Find the line below that contains "Left - Left Arrow". Transcribe it and every line after it exactly, adding nothing.

[Records from a dataset]
'''
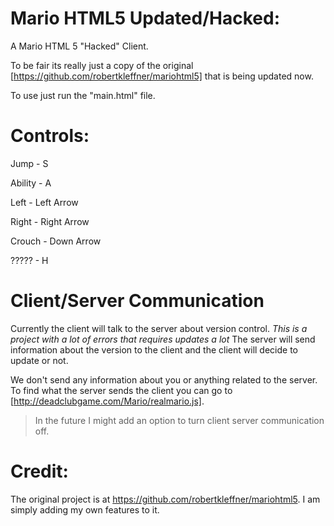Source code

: # Mario HTML5 Updated/Hacked:
A Mario HTML 5 "Hacked" Client.

To be fair its really just a copy of the original [https://github.com/robertkleffner/mariohtml5] that is being updated now.

To use just run the "main.html" file.

# Controls:
Jump - S

Ability - A

Left - Left Arrow

Right - Right Arrow

Crouch - Down Arrow

????? - H

# Client/Server Communication
Currently the client will talk to the server about version control. *This is a project with a lot of errors that requires updates a lot* The server will send information about the version to the client and the client will decide to update or not.

We don't send any information about you or anything related to the server. To find what the server sends the client you can go to [http://deadclubgame.com/Mario/realmario.js].

> In the future I might add an option to turn client server communication off.

# Credit:
The original project is at https://github.com/robertkleffner/mariohtml5. I am simply adding my own features to it.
'''
Answer area —
Left - Left Arrow

Right - Right Arrow

Crouch - Down Arrow

????? - H

# Client/Server Communication
Currently the client will talk to the server about version control. *This is a project with a lot of errors that requires updates a lot* The server will send information about the version to the client and the client will decide to update or not.

We don't send any information about you or anything related to the server. To find what the server sends the client you can go to [http://deadclubgame.com/Mario/realmario.js].

> In the future I might add an option to turn client server communication off.

# Credit:
The original project is at https://github.com/robertkleffner/mariohtml5. I am simply adding my own features to it.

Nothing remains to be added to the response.